*** Opening of Given records ***

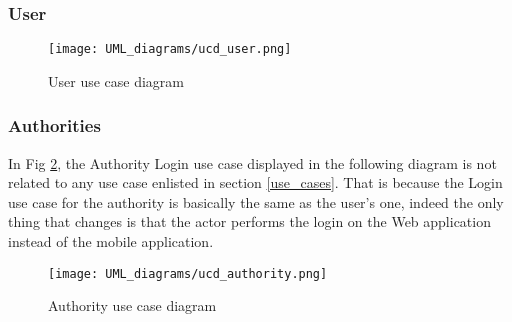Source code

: \subsubsection{User}

\vfill

\begin{figure}[H]
  \centering
  \texttt{[image: UML\_diagrams/ucd\_user.png]}
  \caption{User use case diagram}
  \label{fig:user_ucd}
\end{figure}

\vfill
\newpage
\null


\subsubsection{Authorities}
In Fig \ref{fig:authority_ucd}, the Authority Login use case displayed in the following diagram is not related to any use case enlisted in section \ref{use_cases}. That is because the Login use case for the authority is basically the same as the user's one, indeed the only thing that changes is that the actor performs the login on the Web application instead of the mobile application.

\vfill


\begin{figure}[H]
  \centering
  \texttt{[image: UML\_diagrams/ucd\_authority.png]}
  \caption{Authority use case diagram}
  \label{fig:authority_ucd}
\end{figure}

\vfill
\newpage

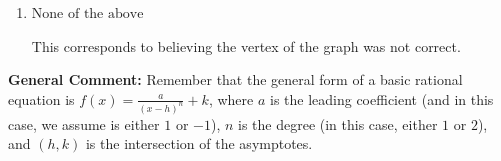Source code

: \documentclass{extbook}[14pt]
\begin{document}
\begin{enumerate}
{\begin{enumerate}[label=\Alph*.]
This is the correct option.
\item \( \text{None of the above} \)

This corresponds to believing the vertex of the graph was not correct.
\end{enumerate}

\textbf{General Comment:} Remember that the general form of a basic rational equation is $ f(x) = \frac{a}{(x-h)^n} + k$, where $a$ is the leading coefficient (and in this case, we assume is either $1$ or $-1$), $n$ is the degree (in this case, either $1$ or $2$), and $(h, k)$ is the intersection of the asymptotes.
}
\end{enumerate}
\end{document}
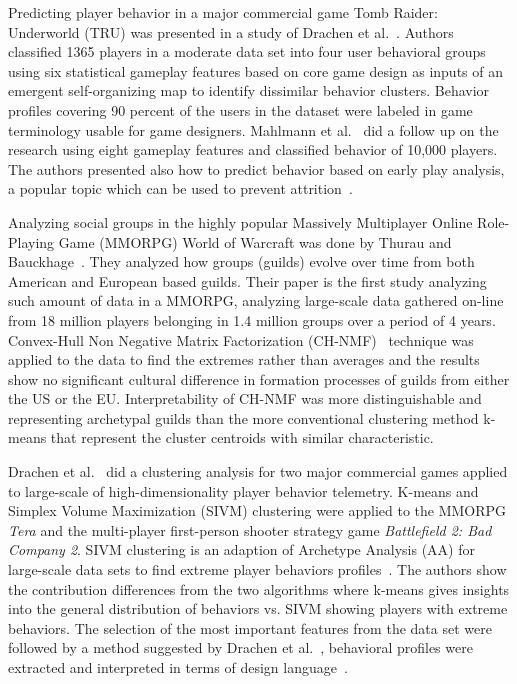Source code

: Predicting player behavior in a major commercial game Tomb Raider: Underworld (TRU) was presented in a study of Drachen et al.~\citep{Drachen:2009Tomb}. Authors classified 1365 players in a moderate data set into four user behavioral groups using six statistical gameplay features based on core game design as inputs of an emergent self-organizing map to identify dissimilar behavior clusters. Behavior profiles covering 90 percent of the users in the dataset were labeled in game terminology usable for game designers. Mahlmann et al.~\citep{Mahlmann:2010Tomb} did a follow up on the research using eight gameplay features and classified behavior of 10,000 players. The authors presented also how to predict behavior based on early play analysis, a popular topic which can be used to prevent attrition~\citep{Fields:2011SocialGame}.

Analyzing social groups in the highly popular Massively Multiplayer Online Role-Playing Game (MMORPG) World of Warcraft was done by Thurau and Bauckhage~\citep{Thurau:2010WoW}. They analyzed how groups (guilds) evolve over time from both American and European based guilds. Their paper is the first study analyzing such amount of data in a MMORPG, analyzing large-scale data gathered on-line from 18 million players belonging in 1.4 million groups over a period of 4 years. Convex-Hull Non Negative Matrix Factorization (CH-NMF)~\citep{Thurau:2009SVIM} technique was applied to the data to find the extremes rather than averages and the results show  no significant cultural difference in formation processes of guilds from either the US or the EU. Interpretability of CH-NMF was more distinguishable and representing archetypal guilds than the more conventional clustering method k-means that represent the cluster centroids with similar characteristic.

Drachen et al.~\citep{Drachen:2012} did a clustering analysis for two major commercial games applied to large-scale of high-dimensionality player behavior telemetry. K-means and Simplex Volume Maximization (SIVM) clustering were applied to the MMORPG \textit{Tera} and the multi-player first-person shooter strategy game \textit{Battlefield 2: Bad Company 2}. SIVM clustering is an adaption of Archetype Analysis (AA) for large-scale data sets to find extreme player behaviors profiles~\citep{Thurau:2009SVIM, Kersting:2010SVIM}. The authors show the contribution differences from the two algorithms where k-means gives insights into the general distribution of behaviors vs. SIVM showing players with extreme behaviors. The selection of the most important features from the data set were followed by a method suggested by Drachen et al.~\citep{Drachen:2009Tomb}, behavioral profiles were extracted and interpreted in terms of design language~\citep{Drachen:2009Tomb, Zoeller:2010}.

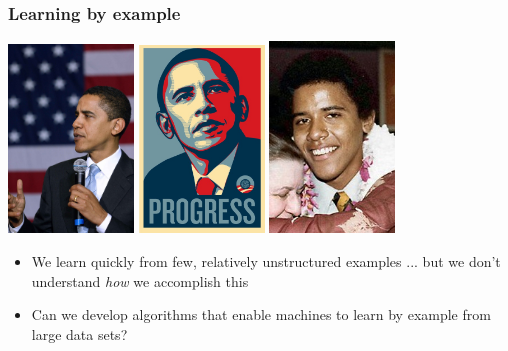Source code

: \documentclass[xcolor=dvipsnames, 9pt]{beamer}
\begin{document}
\begin{frame}
  \frametitle{Learning by example}

    \begin{center}
      \includegraphics[width=0.25\textwidth]{obama1.png}
      \includegraphics[width=0.25\textwidth]{obama2.png}
      \includegraphics[width=0.25\textwidth]{obama4.png}
    \end{center}

    \begin{itemize}
      \pause
      \item We learn quickly from few, relatively unstructured examples
       ... but we don't understand {\it how} we accomplish this
      \item \alert<2>{Can we develop algorithms that enable machines
        to learn by example from large data sets?}
    \end{itemize}

\end{frame}
\end{document}
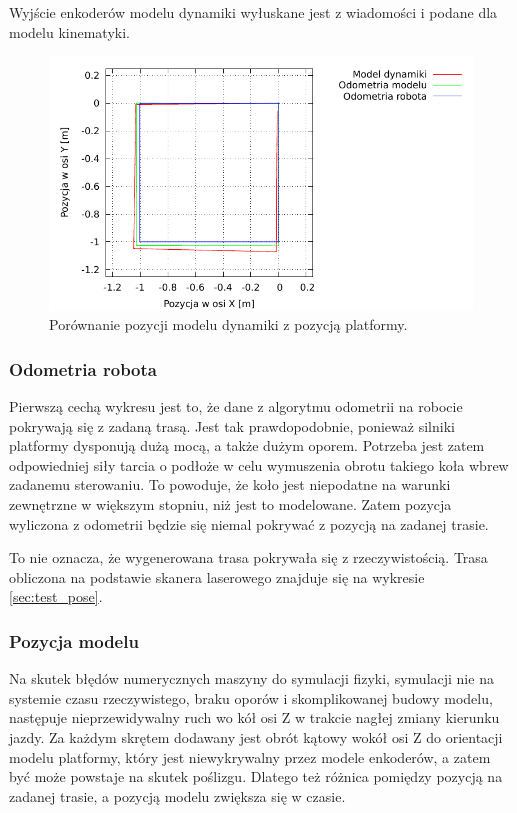 	Wyjście enkoderów modelu dynamiki wyłuskane jest z wiadomości i podane dla modelu kinematyki.
	
	\begin{figure}[H]
		\centering
		\includegraphics[width=\textwidth]{plots/odometry.pdf}
			\caption{Porównanie pozycji modelu dynamiki z pozycją platformy.}
		\label{plot:encoders}
	\end{figure}
	
	\subsubsection{Odometria robota}
		Pierwszą cechą wykresu jest to, że dane z algorytmu odometrii na robocie pokrywają się z zadaną trasą.
		Jest tak prawdopodobnie, ponieważ silniki platformy dysponują dużą mocą, a także dużym oporem.
		Potrzeba jest zatem odpowiedniej siły tarcia o podłoże w celu wymuszenia obrotu takiego koła wbrew zadanemu sterowaniu.
		To powoduje, że koło jest niepodatne na warunki zewnętrzne w większym stopniu, niż jest to modelowane.
		Zatem pozycja wyliczona z odometrii będzie się niemal pokrywać z pozycją na zadanej trasie.
		
		To nie oznacza, że wygenerowana trasa pokrywała się z rzeczywistością. Trasa obliczona na podstawie skanera laserowego znajduje się na wykresie \ref{sec:test_pose}.
		
	\subsubsection{Pozycja modelu}
		Na skutek błędów numerycznych maszyny do symulacji fizyki, symulacji nie na systemie czasu rzeczywistego, braku oporów i skomplikowanej budowy modelu, następuje
		nieprzewidywalny ruch wo kół osi Z w trakcie nagłej zmiany kierunku jazdy.
		Za każdym skrętem dodawany jest obrót kątowy wokół osi Z do orientacji modelu platformy, który jest niewykrywalny przez modele enkoderów, a zatem być może powstaje na skutek
		poślizgu.
		Dlatego też różnica pomiędzy pozycją na zadanej trasie, a pozycją modelu zwiększa się w czasie.
		
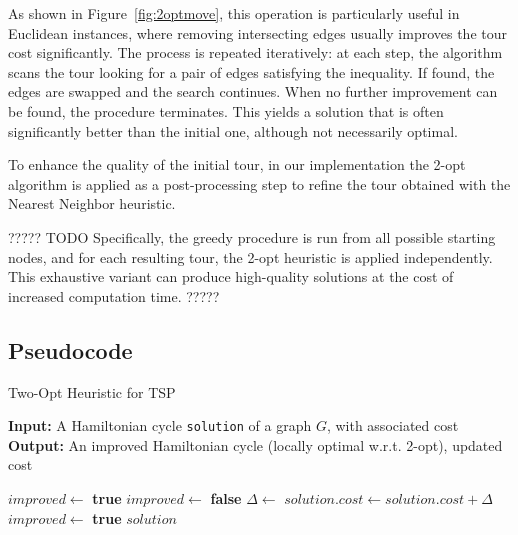 As shown in Figure~\ref{fig:2optmove}, this operation is particularly useful in Euclidean instances, where removing intersecting edges 
usually improves the tour cost significantly. The process is repeated iteratively: at each step, the algorithm scans the tour looking 
for a pair of edges satisfying the inequality. If found, the edges are swapped and the search continues. 
When no further improvement can be found, the procedure terminates. This yields a solution that is often significantly better than the initial one, 
although not necessarily optimal.

To enhance the quality of the initial tour, in our implementation the 2-opt algorithm is applied as a post-processing step to refine the tour obtained 
with the Nearest Neighbor heuristic. 

????? TODO
Specifically, the greedy procedure is run from all possible starting nodes, and for each resulting tour, 
the 2-opt heuristic is applied independently. This exhaustive variant can produce high-quality solutions at the cost of increased computation time. 
?????

\subsection{Pseudocode}

\begin{algorithm}
\caption{Two-Opt Heuristic for TSP}
\label{alg:twoopt}
\textbf{Input:} A Hamiltonian cycle \texttt{solution} of a graph $G$, with associated cost\\
\textbf{Output:} An improved Hamiltonian cycle (locally optimal w.r.t. 2-opt), updated cost
\begin{algorithmic}
    \State $improved \gets$ \textbf{true}
        \State $improved \gets$ \textbf{false}
                \State $\Delta \gets$ 
                    \State {}
                    \State $solution.cost \gets solution.cost + \Delta$
                    \State $improved \gets$ \textbf{true}
                \EndIf
            \EndFor
        \EndFor
    \EndWhile
    \State \Return $solution$
\EndProcedure
\end{algorithmic}
\end{algorithm}

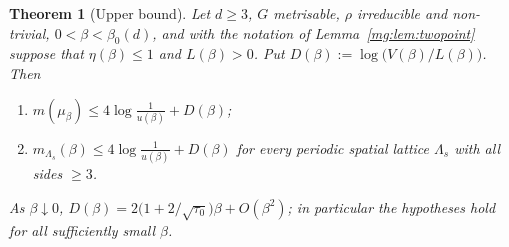 \documentclass[11pt,a4paper]{article}
\newtheorem{theorem}{Theorem}[section]
\theoremstyle{definition}
\theoremstyle{remark}
\begin{document}
\begin{theorem}[Upper bound]\label{mg:thm:upper}
Let $d\ge3$, $G$ metrisable, $\rho$ irreducible and non-trivial, $0<\beta<\beta_0(d)$, and with the notation of Lemma~\ref{mg:lem:twopoint}
suppose that $\eta(\beta)\le1$ and $L(\beta)>0$. Put $D(\beta):=\log\bigl(V(\beta)/L(\beta)\bigr)$. Then
\begin{enumerate}[label=(\roman*)]
\item $m(\mu_\beta)\le4\log\frac1{u(\beta)}+D(\beta)$;
\item $m_{\Lambda_s}(\beta)\le4\log\frac1{u(\beta)}+D(\beta)$ for every periodic spatial lattice $\Lambda_s$ with all sides $\ge3$.
\end{enumerate}
As $\beta\downarrow0$, $D(\beta)=2\bigl(1+2/\sqrt{\tau_0}\bigr)\beta+O(\beta^2)$; in particular the hypotheses hold for all sufficiently small $\beta$.
\end{theorem}
\end{document}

*** Close of Given records ***

__Your instructions__:
The answer is every line in the data where the word "textwidth" appears.

__Task solution__:
      \includegraphics[width=0.25\textwidth]{obama1.png}
      \includegraphics[width=0.25\textwidth]{obama2.png}
      \includegraphics[width=0.25\textwidth]{obama4.png}
		\includegraphics[width=\textwidth]{plots/odometry.pdf}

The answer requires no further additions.